Have you ever woken up knowing it’s not going to be a good day? Yeah, that was me this morning, even before I stepped in a pile of cat barf as I came downstairs. It doesn’t happen to me often - the knowing part, not the bad day thing. I get more than my fair share of bad days, but I don’t always know right off that’s the way the wind is going to blow.
I may have mentioned once or twice (or a couple of dozen times by now) that the writing hasn’t been going so good lately. While once again I got all my blog posts done last week, once again that was pretty much it. And it’s not like I didn’t have the time to write. There were a couple of nice chunks of time through the week, but I sat in front of the blank screen of my lap top and nothing. I’d pick up a pen and pad of paper and nothing. The strange part was I had no problem writing lengthy journal entries or poetry. It was only when I tried to write fiction that the connection between my brain and my fingers seemed broken.

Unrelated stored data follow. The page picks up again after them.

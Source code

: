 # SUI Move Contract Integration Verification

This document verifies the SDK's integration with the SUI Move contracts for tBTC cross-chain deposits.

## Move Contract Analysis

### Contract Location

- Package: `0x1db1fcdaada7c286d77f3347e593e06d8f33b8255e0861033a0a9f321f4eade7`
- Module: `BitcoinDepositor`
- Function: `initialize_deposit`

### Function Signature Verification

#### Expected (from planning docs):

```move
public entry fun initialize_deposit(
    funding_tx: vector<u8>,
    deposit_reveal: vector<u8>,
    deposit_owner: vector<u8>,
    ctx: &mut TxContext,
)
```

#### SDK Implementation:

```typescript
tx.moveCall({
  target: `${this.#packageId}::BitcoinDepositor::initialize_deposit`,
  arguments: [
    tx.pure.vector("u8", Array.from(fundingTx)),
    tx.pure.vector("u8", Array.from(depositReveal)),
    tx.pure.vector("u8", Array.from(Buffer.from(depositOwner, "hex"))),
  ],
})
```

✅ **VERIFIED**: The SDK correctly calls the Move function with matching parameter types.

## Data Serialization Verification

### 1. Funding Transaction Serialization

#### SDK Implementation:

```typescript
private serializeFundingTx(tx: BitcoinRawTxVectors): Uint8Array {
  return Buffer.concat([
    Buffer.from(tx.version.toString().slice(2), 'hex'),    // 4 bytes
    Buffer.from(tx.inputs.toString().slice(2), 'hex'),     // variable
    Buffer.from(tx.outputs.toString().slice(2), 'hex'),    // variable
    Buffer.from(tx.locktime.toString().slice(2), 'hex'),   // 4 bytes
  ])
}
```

So Saturday I sat in my office, but instead of writing I ended up doing a great deal of reading online, mostly blogs of other writers who are going through a similar ordeal. And man, are there ever a lot of us out there. And while no one seemed to offer any solutions, we all seemed to have one thing in common - persistence.
We may think about giving up, we may even talk about it, but no matter how bad things are going there’s just something inside us that refuses to quit. True writers are nothing if not persistent.
Nothing in this world can take the place of persistence. Talent will not: nothing is more common than unsuccessful men with talent. Genius will not; unrewarded genius is almost a proverb. Education will not: the world is full of educated derelicts. Persistence and determination alone are omnipotent.
~ Calvin Coolidge
With that in mind, Sunday morning I changed my routine slightly. I did not, as I usually do, watch Criminal Minds on A&E as I had my breakfast. They run six episodes back to back and it’s kind of like potato chips for me - I can’t stop with just one episode.
So no distracting TV for a change. However, instead of buckling down to write my morning was spent on several mundane tasks that could have been put off - sewing a missing button on a shirt, doing some hand wash laundry... It wasn’t until after lunch that I was filled with an urge I hadn’t felt in far too long. The urge to work on my current novel.
Never mind the fact that I still had two blog posts to write, two quiches to make for a family dinner (one vegetarian, one traditional), and a house to clean, I wanted to write fiction. So I did. I got a few hundred words in before I had to stop and get the quiches made, which took longer than expected, and the cleaning done.
Sometimes, the best way to do a thing is to just do it. A little step perhaps, but a step in the right direction.
So tell me, what do you do to get out of your writing funk?